Lt. Gov. Peter Kinder expects his lawsuit challenging the new health care law to be "knocking on the door" of the U.S. Supreme Court as early as next year.
Kinder, who spoke at a Monday meeting of the Rotary Club of Cape Girardeau, said a judge gave the U.S. government until Jan. 18 to respond to his lawsuit, which was filed in July at the Rush H. Limbaugh Sr. U.S. Courthouse. But he thinks whatever happens at the trial level, the case will make its way past the 8th Circuit Court of Appeals and on to the U.S. Supreme Court.
"They're going to ultimately decide the constitutionality of the law," said Kinder, a Republican. "It's a classic case where the Supreme Court says 'We're going to resolve the difference.' Hopefully, we'll be knocking on the door of the Supreme Court by 2012."
As done in other lawsuits that challenge so-called "Obamacare," Kinder expects that government lawyers will submit a motion to dismiss the suit. But Kinder said the new federal health care law is overreaching and that it isn't constitutional to force people to buy health insurance.
"This law gives power to the government that the king of England did not have over us, his subjects," Kinder said, referring to King George's rule of the pre-Revolution American colonists.

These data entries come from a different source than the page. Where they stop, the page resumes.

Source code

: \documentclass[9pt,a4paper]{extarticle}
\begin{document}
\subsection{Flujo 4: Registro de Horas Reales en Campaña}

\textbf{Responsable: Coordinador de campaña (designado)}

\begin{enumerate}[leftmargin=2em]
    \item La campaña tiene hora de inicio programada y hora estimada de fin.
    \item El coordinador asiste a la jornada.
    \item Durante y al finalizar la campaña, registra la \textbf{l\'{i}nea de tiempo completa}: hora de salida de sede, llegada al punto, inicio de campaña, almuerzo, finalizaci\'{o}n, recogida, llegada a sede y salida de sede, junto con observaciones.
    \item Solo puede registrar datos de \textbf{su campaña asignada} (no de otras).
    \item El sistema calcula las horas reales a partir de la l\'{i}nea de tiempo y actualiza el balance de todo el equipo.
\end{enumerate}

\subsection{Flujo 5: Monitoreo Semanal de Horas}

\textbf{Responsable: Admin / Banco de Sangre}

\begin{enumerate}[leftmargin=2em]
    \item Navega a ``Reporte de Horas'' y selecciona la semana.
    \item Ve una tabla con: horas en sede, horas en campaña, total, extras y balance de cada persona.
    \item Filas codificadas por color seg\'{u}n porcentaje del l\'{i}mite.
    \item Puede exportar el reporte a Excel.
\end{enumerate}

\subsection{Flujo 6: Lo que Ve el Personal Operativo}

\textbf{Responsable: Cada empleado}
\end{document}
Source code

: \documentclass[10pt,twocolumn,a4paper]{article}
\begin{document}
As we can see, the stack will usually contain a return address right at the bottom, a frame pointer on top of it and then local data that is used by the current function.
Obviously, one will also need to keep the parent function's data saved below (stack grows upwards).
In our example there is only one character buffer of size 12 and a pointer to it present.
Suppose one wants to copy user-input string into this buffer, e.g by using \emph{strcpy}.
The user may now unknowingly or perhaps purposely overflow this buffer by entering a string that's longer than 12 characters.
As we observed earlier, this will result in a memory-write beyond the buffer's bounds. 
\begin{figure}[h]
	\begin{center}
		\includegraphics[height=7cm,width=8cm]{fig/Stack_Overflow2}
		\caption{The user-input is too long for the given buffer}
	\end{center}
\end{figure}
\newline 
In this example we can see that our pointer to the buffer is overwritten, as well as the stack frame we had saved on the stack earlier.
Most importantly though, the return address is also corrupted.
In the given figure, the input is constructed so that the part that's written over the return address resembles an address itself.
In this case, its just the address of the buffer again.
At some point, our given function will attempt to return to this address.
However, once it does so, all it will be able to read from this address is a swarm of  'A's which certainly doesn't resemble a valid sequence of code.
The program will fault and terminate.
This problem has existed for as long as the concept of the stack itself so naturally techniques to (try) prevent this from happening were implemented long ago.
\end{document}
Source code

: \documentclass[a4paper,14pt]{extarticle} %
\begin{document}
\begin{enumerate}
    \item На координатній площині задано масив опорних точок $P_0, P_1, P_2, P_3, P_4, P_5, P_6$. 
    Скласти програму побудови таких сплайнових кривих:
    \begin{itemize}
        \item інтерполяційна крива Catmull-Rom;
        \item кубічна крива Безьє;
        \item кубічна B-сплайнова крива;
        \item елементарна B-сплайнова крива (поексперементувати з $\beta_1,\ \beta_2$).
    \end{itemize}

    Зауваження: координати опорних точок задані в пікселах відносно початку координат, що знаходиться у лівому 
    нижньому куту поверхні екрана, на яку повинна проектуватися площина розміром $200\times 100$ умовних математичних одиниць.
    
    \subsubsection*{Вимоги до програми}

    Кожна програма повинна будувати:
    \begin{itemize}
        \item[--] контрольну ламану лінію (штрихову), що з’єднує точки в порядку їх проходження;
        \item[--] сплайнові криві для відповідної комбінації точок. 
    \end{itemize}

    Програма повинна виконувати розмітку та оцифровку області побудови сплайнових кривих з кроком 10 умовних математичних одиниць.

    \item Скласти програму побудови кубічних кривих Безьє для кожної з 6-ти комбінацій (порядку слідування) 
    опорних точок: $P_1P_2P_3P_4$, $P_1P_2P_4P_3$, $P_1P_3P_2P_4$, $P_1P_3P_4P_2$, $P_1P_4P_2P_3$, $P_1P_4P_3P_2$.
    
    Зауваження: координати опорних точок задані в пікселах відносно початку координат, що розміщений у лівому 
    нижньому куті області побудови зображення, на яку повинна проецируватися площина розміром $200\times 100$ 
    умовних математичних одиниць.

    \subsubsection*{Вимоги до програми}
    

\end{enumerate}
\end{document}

Not everyone agrees that the health care law is disastrous. Cape Girardeau lawyer John Cook, a Democrat who has debated Kinder in the past, said a return to the health care system as it was would put a huge financial burden on the country's middle class. While the country's poorest and richest got along fine under the old system, Cook said, the middle class "was being squeezed to death" by the increasing cost of insurance premiums.
"The middle class gets killed if we go back," Cook said.
The next step for Kinder happens Jan. 18, when the government is expected to respond to Kinder's lawsuit, which he filed in his capacity as an advocate for senior citizens and as a private taxpayer, he said. Regardless of the court's decision at trial -- which he hopes happens by late spring -- Kinder believes the losing side will appeal.
In two similar cases outside Missouri, the government's motion to dismiss has been granted. In cases in Florida and Virginia, judges denied motions to dismiss and held hearings on the merits of the lawsuits. In Virginia, a judge ruled that the health care law was unconstitutional. Kinder said a similar hearing is scheduled in Florida later this month. In all, 20 states have filed suits to block the law.
Kinder, who is considering a run for governor, said he feels strongly about the illegality of the law.
"It is coercive in the extreme," he said.
It has never happened before that the federal government, as a condition of living and breathing in the United States, has had the power to compel someone to buy health insurance and fine them for not doing so, Kinder said.
"This is new," he said. "No Congress, no president has ever presumed to have that power."